----- DATA FOR ANALYSIS -----

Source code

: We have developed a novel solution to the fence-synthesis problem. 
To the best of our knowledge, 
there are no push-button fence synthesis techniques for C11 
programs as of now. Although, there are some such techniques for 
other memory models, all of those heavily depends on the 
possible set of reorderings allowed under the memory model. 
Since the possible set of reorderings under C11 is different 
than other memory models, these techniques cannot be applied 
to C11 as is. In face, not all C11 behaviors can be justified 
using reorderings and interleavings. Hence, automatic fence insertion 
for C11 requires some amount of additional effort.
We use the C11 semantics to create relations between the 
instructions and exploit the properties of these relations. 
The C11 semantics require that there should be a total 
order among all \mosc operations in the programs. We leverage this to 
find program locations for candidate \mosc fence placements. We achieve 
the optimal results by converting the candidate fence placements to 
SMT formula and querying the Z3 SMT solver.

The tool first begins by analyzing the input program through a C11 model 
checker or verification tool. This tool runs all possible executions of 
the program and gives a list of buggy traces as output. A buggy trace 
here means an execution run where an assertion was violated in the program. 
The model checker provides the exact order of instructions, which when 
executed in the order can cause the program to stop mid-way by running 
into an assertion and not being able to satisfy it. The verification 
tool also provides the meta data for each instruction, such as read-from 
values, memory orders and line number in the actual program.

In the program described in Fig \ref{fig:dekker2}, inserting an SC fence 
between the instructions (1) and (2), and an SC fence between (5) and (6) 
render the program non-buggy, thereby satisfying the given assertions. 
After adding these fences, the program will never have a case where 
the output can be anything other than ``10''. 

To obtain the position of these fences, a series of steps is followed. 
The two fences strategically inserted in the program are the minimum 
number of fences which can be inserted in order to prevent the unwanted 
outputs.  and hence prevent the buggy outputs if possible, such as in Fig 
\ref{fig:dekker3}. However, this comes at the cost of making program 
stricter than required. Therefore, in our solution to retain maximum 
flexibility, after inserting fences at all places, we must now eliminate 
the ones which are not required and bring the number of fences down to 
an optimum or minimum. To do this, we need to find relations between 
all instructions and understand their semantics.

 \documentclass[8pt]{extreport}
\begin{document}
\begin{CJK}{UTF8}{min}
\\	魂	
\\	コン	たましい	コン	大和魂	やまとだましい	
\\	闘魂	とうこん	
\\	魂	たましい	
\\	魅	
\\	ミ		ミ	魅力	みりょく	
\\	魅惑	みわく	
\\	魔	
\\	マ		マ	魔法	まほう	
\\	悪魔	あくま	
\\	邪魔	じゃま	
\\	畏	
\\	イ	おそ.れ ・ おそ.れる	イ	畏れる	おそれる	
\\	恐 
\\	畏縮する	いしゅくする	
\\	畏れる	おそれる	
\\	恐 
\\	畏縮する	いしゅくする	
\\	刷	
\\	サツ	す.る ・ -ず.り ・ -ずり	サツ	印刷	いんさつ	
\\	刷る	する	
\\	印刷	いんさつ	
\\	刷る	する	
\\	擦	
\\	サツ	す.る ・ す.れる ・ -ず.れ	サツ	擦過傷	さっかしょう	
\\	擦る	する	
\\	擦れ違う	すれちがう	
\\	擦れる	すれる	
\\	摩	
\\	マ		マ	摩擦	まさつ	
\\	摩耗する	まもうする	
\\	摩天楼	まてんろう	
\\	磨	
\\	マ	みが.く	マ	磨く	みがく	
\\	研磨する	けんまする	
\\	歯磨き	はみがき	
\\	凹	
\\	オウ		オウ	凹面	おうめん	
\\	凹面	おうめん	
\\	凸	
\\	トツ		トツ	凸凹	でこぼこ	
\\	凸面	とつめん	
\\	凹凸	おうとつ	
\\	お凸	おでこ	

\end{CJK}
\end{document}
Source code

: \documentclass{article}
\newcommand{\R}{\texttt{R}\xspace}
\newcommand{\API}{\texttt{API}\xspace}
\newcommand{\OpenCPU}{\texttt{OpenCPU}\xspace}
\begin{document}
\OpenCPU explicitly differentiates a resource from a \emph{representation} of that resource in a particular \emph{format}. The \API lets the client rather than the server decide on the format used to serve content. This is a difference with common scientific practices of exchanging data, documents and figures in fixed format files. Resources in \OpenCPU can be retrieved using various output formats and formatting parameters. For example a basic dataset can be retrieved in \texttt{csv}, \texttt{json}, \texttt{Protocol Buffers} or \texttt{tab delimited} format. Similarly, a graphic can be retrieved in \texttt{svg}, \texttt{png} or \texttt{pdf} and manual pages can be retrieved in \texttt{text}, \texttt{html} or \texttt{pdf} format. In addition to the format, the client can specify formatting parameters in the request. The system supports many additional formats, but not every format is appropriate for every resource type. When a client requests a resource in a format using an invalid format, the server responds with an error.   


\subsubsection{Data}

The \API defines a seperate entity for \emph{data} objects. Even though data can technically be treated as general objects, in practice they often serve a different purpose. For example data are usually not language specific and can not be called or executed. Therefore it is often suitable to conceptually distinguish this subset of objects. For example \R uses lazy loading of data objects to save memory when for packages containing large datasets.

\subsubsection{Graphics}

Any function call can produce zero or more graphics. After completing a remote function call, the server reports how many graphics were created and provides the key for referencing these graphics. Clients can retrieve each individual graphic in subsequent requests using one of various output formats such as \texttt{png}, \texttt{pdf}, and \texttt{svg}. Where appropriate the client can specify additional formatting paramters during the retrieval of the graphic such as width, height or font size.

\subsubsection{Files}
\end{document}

-----

▸ **TRY IT**:
For this exercise, retype the complete listing exactly.

▸ **RESULT FOR THIS TASK**:
Source code

: We have developed a novel solution to the fence-synthesis problem. 
To the best of our knowledge, 
there are no push-button fence synthesis techniques for C11 
programs as of now. Although, there are some such techniques for 
other memory models, all of those heavily depends on the 
possible set of reorderings allowed under the memory model. 
Since the possible set of reorderings under C11 is different 
than other memory models, these techniques cannot be applied 
to C11 as is. In face, not all C11 behaviors can be justified 
using reorderings and interleavings. Hence, automatic fence insertion 
for C11 requires some amount of additional effort.
We use the C11 semantics to create relations between the 
instructions and exploit the properties of these relations. 
The C11 semantics require that there should be a total 
order among all \mosc operations in the programs. We leverage this to 
find program locations for candidate \mosc fence placements. We achieve 
the optimal results by converting the candidate fence placements to 
SMT formula and querying the Z3 SMT solver.

The tool first begins by analyzing the input program through a C11 model 
checker or verification tool. This tool runs all possible executions of 
the program and gives a list of buggy traces as output. A buggy trace 
here means an execution run where an assertion was violated in the program. 
The model checker provides the exact order of instructions, which when 
executed in the order can cause the program to stop mid-way by running 
into an assertion and not being able to satisfy it. The verification 
tool also provides the meta data for each instruction, such as read-from 
values, memory orders and line number in the actual program.

In the program described in Fig \ref{fig:dekker2}, inserting an SC fence 
between the instructions (1) and (2), and an SC fence between (5) and (6) 
render the program non-buggy, thereby satisfying the given assertions. 
After adding these fences, the program will never have a case where 
the output can be anything other than ``10''. 

To obtain the position of these fences, a series of steps is followed. 
The two fences strategically inserted in the program are the minimum 
number of fences which can be inserted in order to prevent the unwanted 
outputs.  and hence prevent the buggy outputs if possible, such as in Fig 
\ref{fig:dekker3}. However, this comes at the cost of making program 
stricter than required. Therefore, in our solution to retain maximum 
flexibility, after inserting fences at all places, we must now eliminate 
the ones which are not required and bring the number of fences down to 
an optimum or minimum. To do this, we need to find relations between 
all instructions and understand their semantics.

 \documentclass[8pt]{extreport}
\begin{document}
\begin{CJK}{UTF8}{min}
\\	魂	
\\	コン	たましい	コン	大和魂	やまとだましい	
\\	闘魂	とうこん	
\\	魂	たましい	
\\	魅	
\\	ミ		ミ	魅力	みりょく	
\\	魅惑	みわく	
\\	魔	
\\	マ		マ	魔法	まほう	
\\	悪魔	あくま	
\\	邪魔	じゃま	
\\	畏	
\\	イ	おそ.れ ・ おそ.れる	イ	畏れる	おそれる	
\\	恐 
\\	畏縮する	いしゅくする	
\\	畏れる	おそれる	
\\	恐 
\\	畏縮する	いしゅくする	
\\	刷	
\\	サツ	す.る ・ -ず.り ・ -ずり	サツ	印刷	いんさつ	
\\	刷る	する	
\\	印刷	いんさつ	
\\	刷る	する	
\\	擦	
\\	サツ	す.る ・ す.れる ・ -ず.れ	サツ	擦過傷	さっかしょう	
\\	擦る	する	
\\	擦れ違う	すれちがう	
\\	擦れる	すれる	
\\	摩	
\\	マ		マ	摩擦	まさつ	
\\	摩耗する	まもうする	
\\	摩天楼	まてんろう	
\\	磨	
\\	マ	みが.く	マ	磨く	みがく	
\\	研磨する	けんまする	
\\	歯磨き	はみがき	
\\	凹	
\\	オウ		オウ	凹面	おうめん	
\\	凹面	おうめん	
\\	凸	
\\	トツ		トツ	凸凹	でこぼこ	
\\	凸面	とつめん	
\\	凹凸	おうとつ	
\\	お凸	おでこ	

\end{CJK}
\end{document}
Source code

: \documentclass{article}
\newcommand{\R}{\texttt{R}\xspace}
\newcommand{\API}{\texttt{API}\xspace}
\newcommand{\OpenCPU}{\texttt{OpenCPU}\xspace}
\begin{document}
\OpenCPU explicitly differentiates a resource from a \emph{representation} of that resource in a particular \emph{format}. The \API lets the client rather than the server decide on the format used to serve content. This is a difference with common scientific practices of exchanging data, documents and figures in fixed format files. Resources in \OpenCPU can be retrieved using various output formats and formatting parameters. For example a basic dataset can be retrieved in \texttt{csv}, \texttt{json}, \texttt{Protocol Buffers} or \texttt{tab delimited} format. Similarly, a graphic can be retrieved in \texttt{svg}, \texttt{png} or \texttt{pdf} and manual pages can be retrieved in \texttt{text}, \texttt{html} or \texttt{pdf} format. In addition to the format, the client can specify formatting parameters in the request. The system supports many additional formats, but not every format is appropriate for every resource type. When a client requests a resource in a format using an invalid format, the server responds with an error.   


\subsubsection{Data}

The \API defines a seperate entity for \emph{data} objects. Even though data can technically be treated as general objects, in practice they often serve a different purpose. For example data are usually not language specific and can not be called or executed. Therefore it is often suitable to conceptually distinguish this subset of objects. For example \R uses lazy loading of data objects to save memory when for packages containing large datasets.

\subsubsection{Graphics}

Any function call can produce zero or more graphics. After completing a remote function call, the server reports how many graphics were created and provides the key for referencing these graphics. Clients can retrieve each individual graphic in subsequent requests using one of various output formats such as \texttt{png}, \texttt{pdf}, and \texttt{svg}. Where appropriate the client can specify additional formatting paramters during the retrieval of the graphic such as width, height or font size.

\subsubsection{Files}
\end{document}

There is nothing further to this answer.